Au Seuil du Grand Départ

Cet article est apparu aussi chez Albatros, sous le titre : "la compassion dans mon travail".

C’est au cours de mon travail en soins palliatifs, en accompagnant les personnes en fin de vie, que j’ai pu le mieux observer l’importance et les effets de la compassion et de l’amour. Je me souviens fort bien de cette première fois où l’on me demanda d’aller voir un homme atteint d’un cancer, parce qu’il était plongé dans la dépression et le mutisme. En me dirigeant vers sa chambre, j’ai réalisé à quel point l’imminence de
cette mort me faisait peur à moi aussi. Sa dépression me paraissait parfaitement justifiée et je me demandais bien comment je pourrais l’aider en
quoi que ce soit… C’était un homme jeune, simple, soumis et timide. L’ayant invité à me parler de sa situation, il évoqua sa maison dont la construction n’était pas
terminée, et ses deux fils qui venaient régulièrement lui rendre visite. Je l’écoutais avec beaucoup d’attention et le plus d’empathie possible, et remarquais que chaque fois qu’il parlait de son fils aîné, il paraissait à la fois touché et fier... Je lui dis
alors : « Votre fils doit vous aimer beaucoup ! » A ce moment-là, il éclata en sanglots. Sans m’en rendre compte, j’avais touché, comme j’allais le découvrir plus tard, un des facteurs-clefs du travail avec les mourants : le fait de se sentir aimé, aimable, digne d’amour… Peu de temps après, on me demanda de me rendre auprès d’un homme particulièrement agressif et alcoolique. J’avais trouvé un homme en colère, injuriant l’hôpital entier, proférant des accusations injustes et irrationnelles. En l’écoutant, je
sentais de l’irritation monter en moi, et je me demandais bien quelle aide j’allais pouvoir lui apporter, mon cœur étant tout à fait fermé. C’est alors que m’est revenu en mémoire un enseignement spirituel qui m’est très cher : « Voyez Dieu en chacun ».
A cette simple évocation, mon cœur s’ouvrit. J’imaginais comment de la bonté et de l’amour étaient cachés dans le cœur de cet homme.
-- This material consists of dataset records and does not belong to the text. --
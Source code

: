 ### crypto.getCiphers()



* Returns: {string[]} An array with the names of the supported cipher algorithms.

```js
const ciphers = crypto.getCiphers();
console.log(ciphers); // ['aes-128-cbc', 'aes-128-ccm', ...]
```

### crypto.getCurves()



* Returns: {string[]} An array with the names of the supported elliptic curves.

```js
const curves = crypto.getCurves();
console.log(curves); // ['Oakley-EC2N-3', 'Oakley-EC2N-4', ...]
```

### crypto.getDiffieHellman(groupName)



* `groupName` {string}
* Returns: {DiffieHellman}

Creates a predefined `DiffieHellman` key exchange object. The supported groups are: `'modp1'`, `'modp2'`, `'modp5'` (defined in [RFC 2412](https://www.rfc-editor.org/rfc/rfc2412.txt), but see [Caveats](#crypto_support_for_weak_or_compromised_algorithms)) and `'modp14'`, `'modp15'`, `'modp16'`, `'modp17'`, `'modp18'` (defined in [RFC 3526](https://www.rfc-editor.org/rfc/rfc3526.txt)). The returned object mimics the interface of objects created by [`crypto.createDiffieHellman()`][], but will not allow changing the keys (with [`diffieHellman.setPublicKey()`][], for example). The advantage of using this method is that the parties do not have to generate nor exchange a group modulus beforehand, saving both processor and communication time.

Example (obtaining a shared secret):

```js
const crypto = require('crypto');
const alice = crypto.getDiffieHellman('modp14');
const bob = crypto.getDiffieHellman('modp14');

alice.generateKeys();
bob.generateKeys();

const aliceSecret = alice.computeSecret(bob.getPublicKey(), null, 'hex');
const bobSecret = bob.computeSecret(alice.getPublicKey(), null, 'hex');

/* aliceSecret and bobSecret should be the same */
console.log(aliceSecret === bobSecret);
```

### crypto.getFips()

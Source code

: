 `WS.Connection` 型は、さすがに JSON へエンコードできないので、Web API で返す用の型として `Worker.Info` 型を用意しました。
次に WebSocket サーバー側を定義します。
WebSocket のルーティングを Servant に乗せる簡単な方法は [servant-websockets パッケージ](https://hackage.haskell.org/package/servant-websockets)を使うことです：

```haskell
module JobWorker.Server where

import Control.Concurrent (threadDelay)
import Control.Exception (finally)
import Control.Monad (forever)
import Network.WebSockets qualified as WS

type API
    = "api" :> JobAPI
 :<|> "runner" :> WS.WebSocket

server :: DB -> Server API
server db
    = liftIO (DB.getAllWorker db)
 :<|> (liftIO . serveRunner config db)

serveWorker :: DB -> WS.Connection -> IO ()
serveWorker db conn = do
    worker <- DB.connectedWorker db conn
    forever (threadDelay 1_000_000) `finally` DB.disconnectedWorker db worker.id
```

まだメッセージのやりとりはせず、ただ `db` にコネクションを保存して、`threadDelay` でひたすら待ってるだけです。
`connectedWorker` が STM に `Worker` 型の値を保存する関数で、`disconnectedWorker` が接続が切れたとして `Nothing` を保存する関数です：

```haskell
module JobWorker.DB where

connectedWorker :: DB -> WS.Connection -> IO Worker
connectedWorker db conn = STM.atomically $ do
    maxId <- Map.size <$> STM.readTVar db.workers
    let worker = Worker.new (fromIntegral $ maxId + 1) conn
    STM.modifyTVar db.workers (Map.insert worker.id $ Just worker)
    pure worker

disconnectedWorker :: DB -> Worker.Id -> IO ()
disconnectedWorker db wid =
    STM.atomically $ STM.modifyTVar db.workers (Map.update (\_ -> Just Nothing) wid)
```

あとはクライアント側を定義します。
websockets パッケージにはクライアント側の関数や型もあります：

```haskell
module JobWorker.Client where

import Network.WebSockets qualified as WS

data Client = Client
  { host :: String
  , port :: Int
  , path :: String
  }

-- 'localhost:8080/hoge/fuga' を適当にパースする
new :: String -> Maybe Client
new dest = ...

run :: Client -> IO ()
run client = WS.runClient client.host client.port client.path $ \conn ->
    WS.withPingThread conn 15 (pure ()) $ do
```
Un silence s’était installé entre nous, et quand il reprit la parole, il venait d’un autre lieu… Pendant plus d’une heure, il me raconta toute sa vie, et je commençai à réellement apprécier cet homme. Une
grande complicité s’était installée entre nous, comme si nous nous connaissions depuis toujours. Je constate une fois de plus que c’est l’amour qui passe qui fait la différence, ou plutôt qui fait tout le travail.
Compatir, avoir de la compassion, signifie « souffrir avec ». En m’asseyant auprès de quelqu’un, j’accueille de tout mon être cette autre personne, je reçois son état, sa souffrance, ses résistances, sa vulnérabilité, son désespoir. Je reconnais sa souffrance en la ressentant dans mon propre être, et mon cœur lui envoie ce message : « Oui, je vois ta souffrance, et je t’accepte comme tu es. Peu importe les conditions, peu importe comment tu te sens. Je vois que tu es un être digne d’être aimé. » Cette seule intention de vouloir faire le lien, de se connecter avec le cœur de l’autre, va produire
un changement chez celui-ci : quelque chose s’ouvre, une tension se relâche.